| Exercise goal |
Copy out each line of the data holding "version".

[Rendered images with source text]
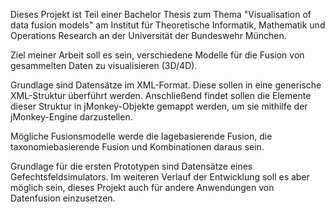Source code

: Dieses Projekt ist Teil einer Bachelor Thesis zum Thema "Visualisation of data fusion models" am Institut für Theoretische Informatik, Mathematik und Operations Research an der Universität der Bundeswehr München.

Ziel meiner Arbeit soll es sein, verschiedene Modelle für die Fusion von gesammelten Daten zu visualisieren (3D/4D).

Grundlage sind Datensätze im XML-Format. Diese sollen in eine generische XML-Struktur überführt werden. Anschließend findet sollen die Elemente dieser Struktur in jMonkey-Objekte gemappt werden, um sie mithilfe der jMonkey-Engine darzustellen.

Mögliche Fusionsmodelle werde die lagebasierende Fusion, die taxonomiebasierende Fusion und Kombinationen daraus sein.

Grundlage für die ersten Prototypen sind Datensätze eines Gefechtsfeldsimulators. Im weiteren Verlauf der Entwicklung soll es aber möglich sein, dieses Projekt auch für andere Anwendungen von Datenfusion einzusetzen.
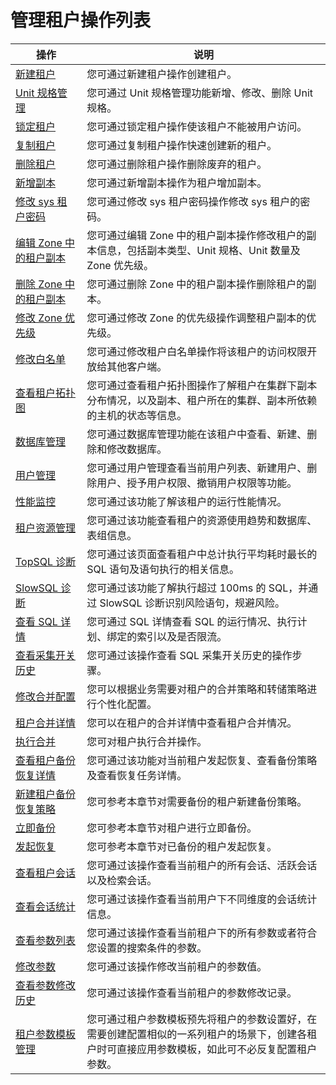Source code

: # 管理租户操作列表

|                               操作                                |                                    说明                                    |
|-----------------------------------------------------------------|--------------------------------------------------------------------------|
| [新建租户](2.manage-basic-tenant-operations/1.create-a-tenant-3.md)             | 您可通过新建租户操作创建租户。                                                          |
| [Unit 规格管理](2.manage-basic-tenant-operations/2.unit-specification-management.md)        | 您可通过 Unit 规格管理功能新增、修改、删除 Unit 规格。                                        |
| [锁定租户](2.manage-basic-tenant-operations/4.locked-tenants.md)             | 您可通过锁定租户操作使该租户不能被用户访问。                                                   |
| [复制租户](2.manage-basic-tenant-operations/5.replication-tenant.md)             | 您可通过复制租户操作快速创建新的租户。                                                      |
| [删除租户](2.manage-basic-tenant-operations/6.delete-a-tenant.md)             | 您可通过删除租户操作删除废弃的租户。                                                       |
| [新增副本](2.manage-basic-tenant-operations/7.add-copy.md)             | 您可通过新增副本操作为租户增加副本。                                                       |
| [修改 sys 租户密码](2.manage-basic-tenant-operations/8.change-the-sysy-tenant-password.md)      | 您可通过修改 sys 租户密码操作修改 sys 租户的密码。                                           |
| [编辑 Zone 中的租户副本](2.manage-basic-tenant-operations/9.edit-a-zone.md)   | 您可通过编辑 Zone 中的租户副本操作修改租户的副本信息，包括副本类型、Unit 规格、Unit 数量及 Zone 优先级。          |
| [删除 Zone 中的租户副本](2.manage-basic-tenant-operations/10.delete-a-replica-of-a-tenant-in-a-private-zone.md)   | 您可通过删除 Zone 中的租户副本操作删除租户的副本。                                             |
| [修改 Zone 优先级](2.manage-basic-tenant-operations/11.modify-a-zone-priority.md)      | 您可通过修改 Zone 的优先级操作调整租户副本的优先级。                                            |
| [修改白名单](2.manage-basic-tenant-operations/12.modify-whitelist.md)            | 您可通过修改租户白名单操作将该租户的访问权限开放给其他客户端。                                          |
| [查看租户拓扑图](3.view-the-tenant-topology-1.md)          | 您可通过查看租户拓扑图操作了解租户在集群下副本分布情况，以及副本、租户所在的集群、副本所依赖的主机的状态等信息。                 |
| [数据库管理](4.database-management.md)            | 您可通过数据库管理功能在该租户中查看、新建、删除和修改数据库。                                          |
| [用户管理](5.user-management-under-a-mysqL-tenant.md)     | 您可通过用户管理查看当前用户列表、新建用户、删除用户、授予用户权限、撤销用户权限等功能。             |
| [性能监控](7.performance-monitoring.md)             | 您可通过该功能了解该租户的运行性能情况。                                                     |
| [租户资源管理](8.tenant-resource-management.md)           | 您可通过该功能查看租户的资源使用趋势和数据库、表组信息。                                             |
| [TopSQL 诊断](10.sql-diagnostics/2.topsql-diagnostics.md)        | 您可通过该页面查看租户中总计执行平均耗时最长的 SQL 语句及语句执行的相关信息。                                |
| [SlowSQL 诊断](10.sql-diagnostics/3.slowsql-diagnostics.md)       | 您可通过该功能了解执行超过 100ms 的 SQL，并通过 SlowSQL 诊断识别风险语句，规避风险。                     |
| [查看 SQL 详情](10.sql-diagnostics/5.view-sql-details.md)        | 您可通过 SQL 详情查看 SQL 的运行情况、执行计划、绑定的索引以及是否限流。                                |
| [查看采集开关历史](10.sql-diagnostics/6.view-the-collection-switch-history.md)          | 您可通过该操作查看 SQL 采集开关历史的操作步骤。                                               |
| [修改合并配置](11.merge-management/1.manage-merge-configuration.md)           | 您可以根据业务需要对租户的合并策略和转储策略进行个性化配置。                                   |
| [租户合并详情](11.merge-management/2.merge-details.md)           | 您可以在租户的合并详情中查看租户合并情况。                                   |
| [执行合并](11.merge-management/3.perform-merge.md)           | 您可对租户执行合并操作。                                   |
| [查看租户备份恢复详情](12.backup-and-recover-a-tenant/1.tenant-backup-and-recovery.md)           | 您可通过该功能对当前租户发起恢复、查看备份策略及查看恢复任务详情。                                        |
| [新建租户备份恢复策略](12.backup-and-recover-a-tenant/2.create-a-tenant-backup-strategy.md)               | 您可参考本章节对需要备份的租户新建备份策略。                                         |
| [立即备份](12.backup-and-recover-a-tenant/3.back-up.md)               | 您可参考本章节对租户进行立即备份。                               |
| [发起恢复](12.backup-and-recover-a-tenant/4.initiate-a-recovery-task.md)               | 您可参考本章节对已备份的租户发起恢复。                                |
| [查看租户会话](13.session-management/1.view-tenant-sessions-1.md)           | 您可通过该操作查看当前租户的所有会话、活跃会话以及检索会话。                                           |
| [查看会话统计](13.session-management/2.view-session-statistics-1.md)           | 您可通过该操作查看当前用户下不同维度的会话统计信息。                                               |
| [查看参数列表](14.parameters/1.view-the-parameter-list-3.md)           | 您可通过该操作查看当前租户下的所有参数或者符合您设置的搜索条件的参数。                                      |
| [修改参数](14.parameters/2.modify-parameters-3.md)             | 您可通过该操作修改当前租户的参数值。                                                       |
| [查看参数修改历史](14.parameters/3.view-parameter-modification-history-3.md)         | 您可通过该操作查看当前租户的参数修改记录。                                                    |
| [租户参数模板管理](15.tenant-parameter-template-management.md)         | 您可通过租户参数模板预先将租户的参数设置好，在需要创建配置相似的一系列租户的场景下，创建各租户时可直接应用参数模板，如此可不必反复配置租户参数。 |
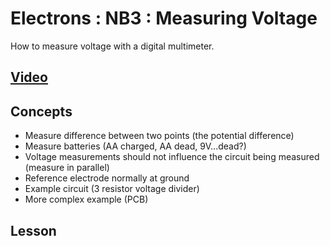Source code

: # Electrons : NB3 : Measuring Voltage
How to measure voltage with a digital multimeter.

## [Video](https://vimeo.com/1027762531)

## Concepts
- Measure difference between two points (the potential difference)
- Measure batteries (AA charged, AA dead, 9V...dead?)
- Voltage measurements should not influence the circuit being measured (measure in parallel)
- Reference electrode normally at ground
- Example circuit (3 resistor voltage divider)
- More complex example (PCB)

## Lesson

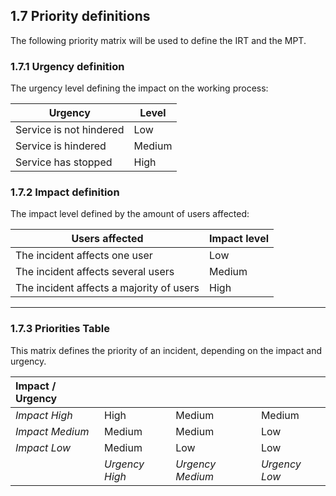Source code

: ## 1.7 Priority definitions

The following priority matrix will be used to define the IRT and the MPT.

### 1.7.1 Urgency definition

The urgency level defining the impact on the working process:

| Urgency                          | Level      |
| -------------------------------- | ---------- |
| Service is not hindered          | Low        |
| Service is hindered              | Medium     |
| Service has stopped              | High       |


### 1.7.2 Impact definition

The impact level defined by the amount of users affected:

| Users affected                           | Impact level |
| ---------------------------------------  | ----------   |
| The incident affects one user            | Low          |
| The incident affects several users       | Medium       |
| The incident affects a majority of users | High         |

---

### 1.7.3 Priorities Table

This matrix defines the priority of an incident, depending on the impact and urgency.

| Impact / Urgency       |                     |                          |                     |
| :--------------------- | ------------------- | ------------------------ | ------------------- |
| _Impact High_          | High                | Medium                   | Medium              |
| _Impact Medium_        | Medium              | Medium                   | Low                 |
| _Impact Low_           | Medium              | Low                      | Low                 |
|                        | _Urgency High_      | _Urgency Medium_         | _Urgency Low_       |

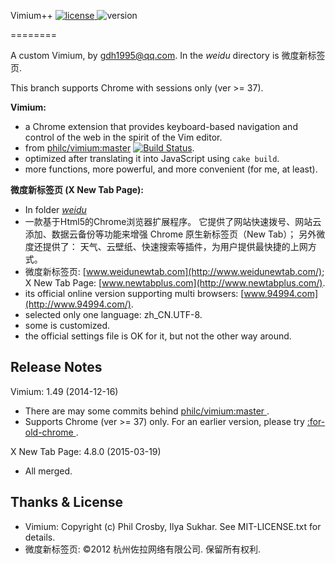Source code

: Vimium++ [![license](https://img.shields.io/npm/l/express.svg)
    ](https://github.com/gdh1995/vimium-plus/blob/master/README.md) ![version
    ](https://img.shields.io/badge/release-v1.50-orange.svg)
    
========

A custom Vimium, by gdh1995@qq.com. In the *weidu* directory is 微度新标签页.

This branch supports Chrome with sessions only (ver >= 37).

__Vimium:__

* a Chrome extension that provides keyboard-based navigation and control
    of the web in the spirit of the Vim editor.
* from [philc/vimium:master](https://github.com/philc/vimium) [![Build Status
    ](https://secure.travis-ci.org/philc/vimium.png?branch=master
    )](https://travis-ci.org/philc/vimium).
* optimized after translating it into JavaScript using `cake build`.
* more functions, more powerful, and more convenient (for me, at least).

__微度新标签页 (X New Tab Page):__

* In folder [*weidu*](https://github.com/gdh1995/vimium-plus/tree/master/weidu)
* 一款基于Html5的Chrome浏览器扩展程序。
  它提供了网站快速拨号、网站云添加、数据云备份等功能来增强 Chrome
    原生新标签页（New Tab）；
  另外微度还提供了：
    天气、云壁纸、快速搜索等插件，为用户提供最快捷的上网方式。
* 微度新标签页: [www.weidunewtab.com](http://www.weidunewtab.com/);
    X New Tab Page: [www.newtabplus.com](http://www.newtabplus.com/).
* its official online version supporting multi browsers:
    [www.94994.com](http://www.94994.com/).
* selected only one language: zh_CN.UTF-8.
* some is customized.
* the official settings file is OK for it, but not the other way around.

Release Notes
-------------
Vimium: 1.49 (2014-12-16)

* There are may some commits behind [philc/vimium:master
    ](https://github.com/philc/vimium).
* Supports Chrome (ver >= 37) only. For an earlier version, please try
    [:for-old-chrome
    ](https://github.com/gdh1995/vimium-plus/tree/for-old-chrome).

X New Tab Page: 4.8.0 (2015-03-19)

* All merged.

Thanks & License
-------
* Vimium: Copyright (c) Phil Crosby, Ilya Sukhar. See MIT-LICENSE.txt for
    details.
* 微度新标签页: ©2012 杭州佐拉网络有限公司. 保留所有权利.
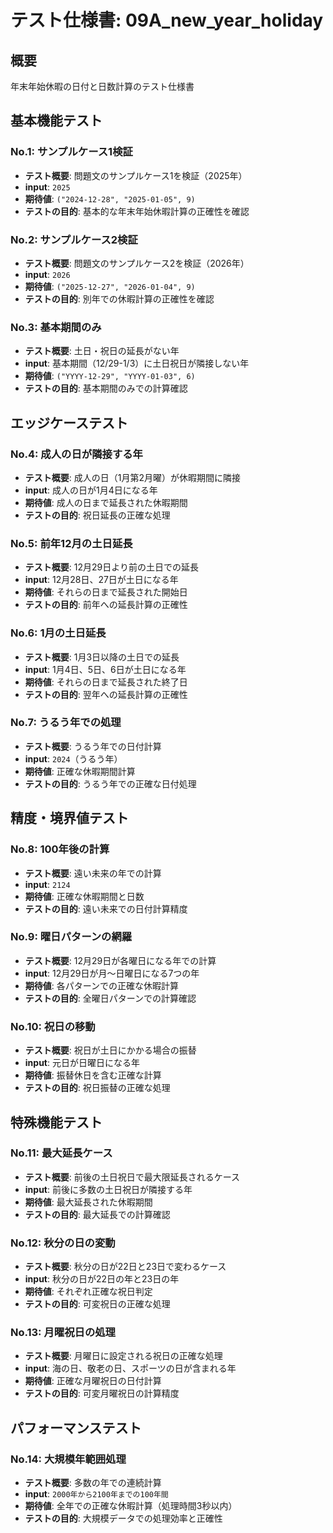 # テスト仕様書: 09A_new_year_holiday

## 概要
年末年始休暇の日付と日数計算のテスト仕様書

## 基本機能テスト

### No.1: サンプルケース1検証
- **テスト概要**: 問題文のサンプルケース1を検証（2025年）
- **input**: `2025`
- **期待値**: `("2024-12-28", "2025-01-05", 9)`
- **テストの目的**: 基本的な年末年始休暇計算の正確性を確認

### No.2: サンプルケース2検証
- **テスト概要**: 問題文のサンプルケース2を検証（2026年）
- **input**: `2026`
- **期待値**: `("2025-12-27", "2026-01-04", 9)`
- **テストの目的**: 別年での休暇計算の正確性を確認

### No.3: 基本期間のみ
- **テスト概要**: 土日・祝日の延長がない年
- **input**: 基本期間（12/29-1/3）に土日祝日が隣接しない年
- **期待値**: `("YYYY-12-29", "YYYY-01-03", 6)`
- **テストの目的**: 基本期間のみでの計算確認

## エッジケーステスト

### No.4: 成人の日が隣接する年
- **テスト概要**: 成人の日（1月第2月曜）が休暇期間に隣接
- **input**: 成人の日が1月4日になる年
- **期待値**: 成人の日まで延長された休暇期間
- **テストの目的**: 祝日延長の正確な処理

### No.5: 前年12月の土日延長
- **テスト概要**: 12月29日より前の土日での延長
- **input**: 12月28日、27日が土日になる年
- **期待値**: それらの日まで延長された開始日
- **テストの目的**: 前年への延長計算の正確性

### No.6: 1月の土日延長
- **テスト概要**: 1月3日以降の土日での延長
- **input**: 1月4日、5日、6日が土日になる年
- **期待値**: それらの日まで延長された終了日
- **テストの目的**: 翌年への延長計算の正確性

### No.7: うるう年での処理
- **テスト概要**: うるう年での日付計算
- **input**: `2024`（うるう年）
- **期待値**: 正確な休暇期間計算
- **テストの目的**: うるう年での正確な日付処理

## 精度・境界値テスト

### No.8: 100年後の計算
- **テスト概要**: 遠い未来の年での計算
- **input**: `2124`
- **期待値**: 正確な休暇期間と日数
- **テストの目的**: 遠い未来での日付計算精度

### No.9: 曜日パターンの網羅
- **テスト概要**: 12月29日が各曜日になる年での計算
- **input**: 12月29日が月～日曜日になる7つの年
- **期待値**: 各パターンでの正確な休暇計算
- **テストの目的**: 全曜日パターンでの計算確認

### No.10: 祝日の移動
- **テスト概要**: 祝日が土日にかかる場合の振替
- **input**: 元日が日曜日になる年
- **期待値**: 振替休日を含む正確な計算
- **テストの目的**: 祝日振替の正確な処理

## 特殊機能テスト

### No.11: 最大延長ケース
- **テスト概要**: 前後の土日祝日で最大限延長されるケース
- **input**: 前後に多数の土日祝日が隣接する年
- **期待値**: 最大延長された休暇期間
- **テストの目的**: 最大延長での計算確認

### No.12: 秋分の日の変動
- **テスト概要**: 秋分の日が22日と23日で変わるケース
- **input**: 秋分の日が22日の年と23日の年
- **期待値**: それぞれ正確な祝日判定
- **テストの目的**: 可変祝日の正確な処理

### No.13: 月曜祝日の処理
- **テスト概要**: 月曜日に設定される祝日の正確な処理
- **input**: 海の日、敬老の日、スポーツの日が含まれる年
- **期待値**: 正確な月曜祝日の日付計算
- **テストの目的**: 可変月曜祝日の計算精度

## パフォーマンステスト

### No.14: 大規模年範囲処理
- **テスト概要**: 多数の年での連続計算
- **input**: `2000年から2100年までの100年間`
- **期待値**: 全年での正確な休暇計算（処理時間3秒以内）
- **テストの目的**: 大規模データでの処理効率と正確性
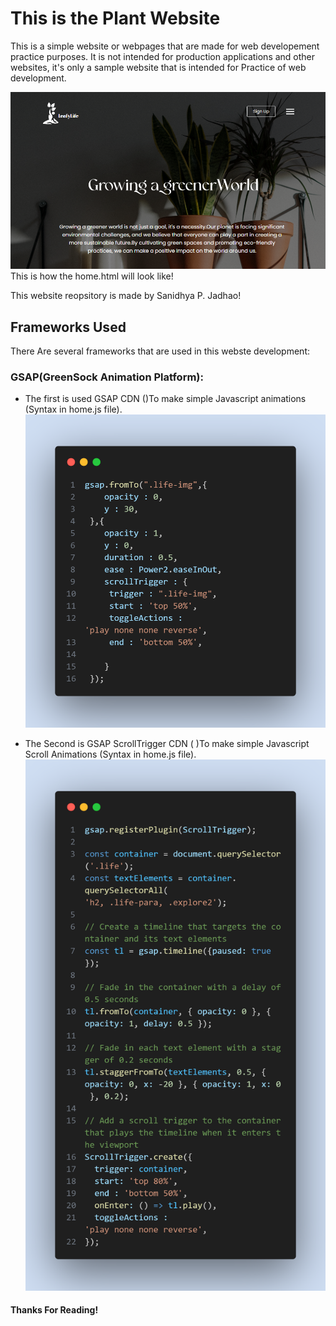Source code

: # This is the Plant Website

This is a simple website or webpages that are made for web developement practice purposes. It is not intended for production applications and other websites, it's only a sample website that is intended for Practice of web development.

![It's how the home.html will look like.](Images/screenshot.png)
This is how the home.html will look like!

This website reopsitory is made by Sanidhya P. Jadhao!

## Frameworks Used

There Are several frameworks that are used in this webste development:

### GSAP(GreenSock Animation Platform):
- The first is used GSAP CDN (<script src="https://cdnjs.cloudflare.com/ajax/libs/gsap/3.9.1/gsap.min.js"></script>)To make simple Javascript animations (Syntax in home.js file).
![Code snapshot of GSAP](SnapShots/GSAP%20Syntax.png)

- The Second is GSAP ScrollTrigger CDN (    <script src="https://cdnjs.cloudflare.com/ajax/libs/gsap/3.9.1/ScrollTrigger.min.js"></script>)To make simple Javascript Scroll Animations (Syntax in home.js file).
![Code snapshot of GSAP ScrollTrigger](SnapShots/GSAP%20ScrollTrigger%20Syntax.png)


#### Thanks For Reading!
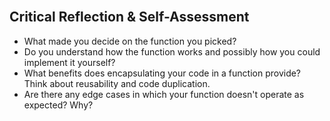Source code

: <section class="module-section" name="Critical Reflection &amp; Self-Assessment">&nbsp;</section>

## Critical Reflection & Self-Assessment

* What made you decide on the function you picked?
* Do you understand how the function works and possibly how you could implement it yourself?
* What benefits does encapsulating your code in a function provide? Think about reusability and code duplication.
* Are there any edge cases in which your function doesn't operate as expected? Why?
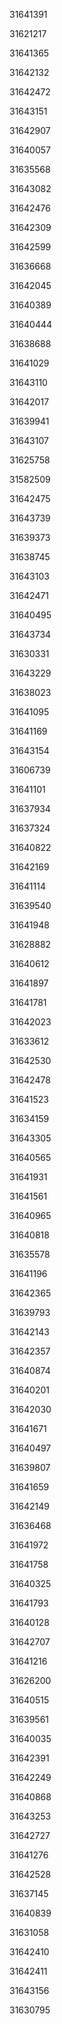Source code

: 31641391

31621217

31641365

31642132

31642472

31643151

31642907

31640057

31635568

31643082

31642476

31642309

31642599

31636668

31642045

31640389

31640444

31638688

31641029

31643110

31642017

31639941

31643107

31625758

31582509

31642475

31643739

31639373

31638745

31643103

31642471

31640495

31643734

31630331

31643229

31638023

31641095

31641169

31643154

31606739

31641101

31637934

31637324

31640822

31642169

31641114

31639540

31641948

31628882

31640612

31641897

31641781

31642023

31633612

31642530

31642478

31641523

31634159

31643305

31640565

31641931

31641561

31640965

31640818

31635578

31641196

31642365

31639793

31642143

31642357

31640874

31640201

31642030

31641671

31640497

31639807

31641659

31642149

31636468

31641972

31641758

31640325

31641793

31640128

31642707

31641216

31626200

31640515

31639561

31640035

31642391

31642249

31640868

31643253

31642727

31641276

31642528

31637145

31640839

31631058

31642410

31642411

31643156

31630795

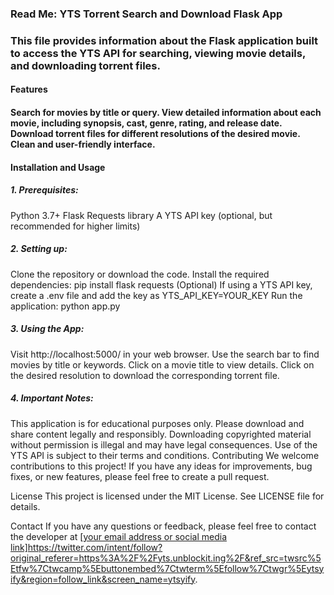
<h3>Read Me: YTS Torrent Search and Download Flask App<h3>
This file provides information about the Flask application built to access the YTS API for searching, viewing movie details, and downloading torrent files.

<h4>Features<h4>
Search for movies by title or query.
View detailed information about each movie, including synopsis, cast, genre, rating, and release date.
Download torrent files for different resolutions of the desired movie.
Clean and user-friendly interface.
  <h4>
Installation and Usage</h4>


<h5>1. Prerequisites:<br></h5>

Python 3.7+
Flask
Requests library
A YTS API key (optional, but recommended for higher limits)
<br>

<h5>2. Setting up:<br></h5>

Clone the repository or download the code.
Install the required dependencies: pip install flask requests
(Optional) If using a YTS API key, create a .env file and add the key as YTS_API_KEY=YOUR_KEY
Run the application: python app.py
<br>

<h5>3. Using the App:</h5>

Visit http://localhost:5000/ in your web browser.
Use the search bar to find movies by title or keywords.
Click on a movie title to view details.
Click on the desired resolution to download the corresponding torrent file.

<h5>4. Important Notes:</h5>

This application is for educational purposes only. Please download and share content legally and responsibly.
Downloading copyrighted material without permission is illegal and may have legal consequences.
Use of the YTS API is subject to their terms and conditions.
Contributing
We welcome contributions to this project! If you have any ideas for improvements, bug fixes, or new features, please feel free to create a pull request.

License
This project is licensed under the MIT License. See LICENSE file for details.

Contact
If you have any questions or feedback, please feel free to contact the developer at [[your email address or social media link]](https://twitter.com/intent/follow?original_referer=https%3A%2F%2Fyts.unblockit.ing%2F&ref_src=twsrc%5Etfw%7Ctwcamp%5Ebuttonembed%7Ctwterm%5Efollow%7Ctwgr%5Eytsyify&region=follow_link&screen_name=ytsyify)https://twitter.com/intent/follow?original_referer=https%3A%2F%2Fyts.unblockit.ing%2F&ref_src=twsrc%5Etfw%7Ctwcamp%5Ebuttonembed%7Ctwterm%5Efollow%7Ctwgr%5Eytsyify&region=follow_link&screen_name=ytsyify.
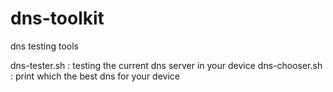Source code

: # dns-toolkit
dns testing tools

dns-tester.sh : testing the current dns server in your device 
dns-chooser.sh : print which the best dns for your device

| Solved exercise |
    ](https://github.com/gdh1995/vimium-plus/blob/master/README.md) ![version
* its official online version supporting multi browsers:
* Supports Chrome (ver >= 37) only. For an earlier version, please try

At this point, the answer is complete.